The president's claims were by far supported by the resilience of the U.S. economy, which recorded relatively brisk growth and moderate inflation in 2025, even when the growth in Europe and other advanced economies remained mediocre. 

However, the new research by the Kiel Institute for the World Economy suggests that the impact of tariffs is likely to show up over time in the form of higher U.S. consumer prices. The findings don't mean the tariffs are a win for Europe: it is actually the opposite. The research echoes recent reports by the Budget Lab at Yale and economists at Harvard Business School, where only a small fraction of the tariff costs were found to be borne by foreign producers. By analyzing $4 trillion of shipments between January 2024 and November 2025, the Kiel Institute researchers found that foreign exporters absorbed only about 4% of the burden of last year's U.S. tariff increases by lowering their prices, while American consumers and importers absorbed over 96%.

The tariffs had a significant effect on trade volumes. Facing higher U.S. tariffs, Indian exporters maintained their prices but reduced the volume of shipments to the U.S. by 18%-24% relative to the European Union, Canada, and Australia. Rather than acting as a tax on foreign producers, the tariffs functioned as a consumption tax on Americans, the report said. 

"There is no such thing as foreigners transferring wealth to the U.S. in the form of tariffs," Julian Hinz, an economics professor at Germany's Bielefeld University said. Hinz reported that the $200 billion in additional U.S. tariff revenue last year was paid almost exclusively by Americans, which is likely to fuel higher U.S. inflation over time. U.S. inflation remains moderate even after Trump last year raised tariffs at the most aggressive pace for decades. The Harvard Business School research suggests that only around 20% of the tariffs had fed into higher consumer prices six months after their introduction, which was largely eaten by U.S. importers and retailers.

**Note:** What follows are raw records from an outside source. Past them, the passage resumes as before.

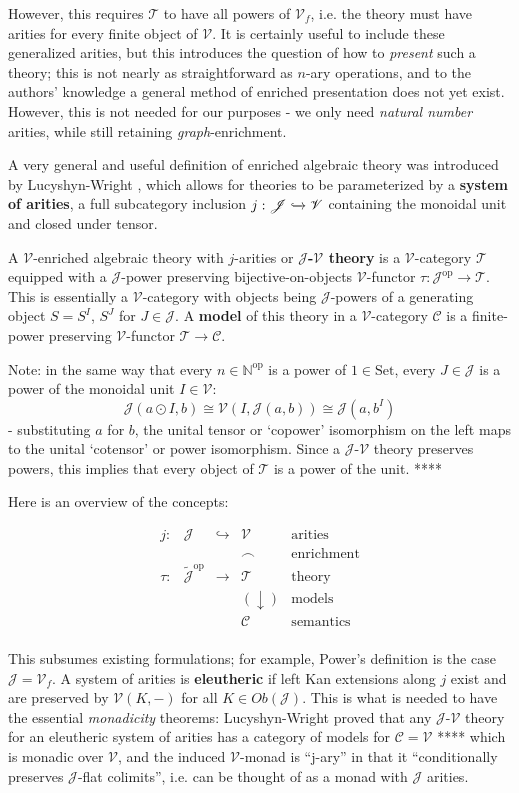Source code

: \documentclass[a4paper,UKenglish]{article}
\theoremstyle{definition}
\newcommand{\Set}{\mathrm{Set}}
\newcommand{\op}{\mathrm{op}}
\newcommand{\NN}{\mathbb{N}}
\newcommand{\V}{\mathscr{V}}
\newcommand{\C}{\mathscr{C}}
\newcommand{\T}{\mathscr{T}}
\newcommand{\J}{\mathscr{J}}
\begin{document}
However, this requires $\T$ to have all powers of $\V_f$, i.e. the theory must have arities for every finite object of $\V$. It is certainly useful to include these generalized arities, but this introduces the question of how to \textit{present} such a theory; this is not nearly as straightforward as $n$-ary operations, and to the authors' knowledge a general method of enriched presentation does not yet exist. However, this is not needed for our purposes - we only need \textit{natural number} arities, while still retaining \textit{graph}-enrichment.

A very general and useful definition of enriched algebraic theory was introduced by Lucyshyn-Wright \cite{rbb}, which allows for theories to be parameterized by a \textbf{system of arities}, a full subcategory inclusion $j: \J \xhookrightarrow{} \V$ containing the monoidal unit and closed under tensor.

A $\V$-enriched algebraic theory with $j$-arities or \textbf{$\J$-$\V$ theory} is a $\V$-category $\T$ equipped with a $\J$-power preserving bijective-on-objects $\V$-functor $\tau:\J^\op \to \T$. This is essentially a $\V$-category with objects being $\J$-powers of a generating object $S = S^I$, $S^J$ for $J \in \J$. A \textbf{model} of this theory in a $\V$-category $\C$ is a finite-power preserving $\V$-functor $\T \to \C$.

Note: in the same way that every $n\in \NN^\op$ is a power of $1 \in \Set$, every $J\in \J$ is a power of the monoidal unit $I\in \V$: $$\J(a\odot I,b) \cong \V(I, \J(a,b)) \cong \J(a,b^I)$$ - substituting $a$ for $b$, the unital tensor or `copower' isomorphism on the left maps to the unital `cotensor' or power isomorphism. Since a $\J$-$\V$ theory preserves powers, this implies that every object of $\T$ is a power of the unit. ****

Here is an overview of the concepts: 

\[\begin{array}{ccccl}
j: & \J & \hookrightarrow & \V & \text{arities}\\
& & & \frown & \text{enrichment}\\
\tau: & \tilde{\J}^\op & \to & \T & \text{theory}\\
& & & (\downarrow) & \text{models}\\
& & & \C & \text{semantics}\\
\end{array}\]

This subsumes existing formulations; for example, Power's definition is the case $\J = \V_f$. A system of arities is \textbf{eleutheric} if left Kan extensions along $j$ exist and are preserved by $\V(K,-)$ for all $K \in Ob(\J)$. This is what is needed to have the essential \textit{monadicity} theorems: Lucyshyn-Wright proved that any $\J$-$\V$ theory for an eleutheric system of arities has a category of models for $\C = \V$ **** which is monadic over $\V$, and the induced $\V$-monad is ``j-ary'' in that it ``conditionally preserves $\J$-flat colimits'', i.e. can be thought of as a monad with $\J$ arities.
\end{document}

The economic impact of Trump's trade policy is proving critical again as the president is using the threat of higher tariffs on Europe as leverage to push through an annexation of Greenland. The threatened tariffs could lower economic output in the eurozone by between 0.2% and 0.5%, according to a report published on Monday by Capital Economics.

 

Here is the question: why haven't foreign producers cut their prices to sell more goods in the lucrative U.S. market? The researchers suggest several possible reasons: The exporters might have found buyers in other countries, or they might think final tariff levels will change, and they will maintain price levels in the meantime. The scale of tariffs, at 50% or more in places, might mean it is better not to sell at all given the impact on profit margins. U.S. importers might also have longstanding relationships with foreign suppliers that they can;t change quickly.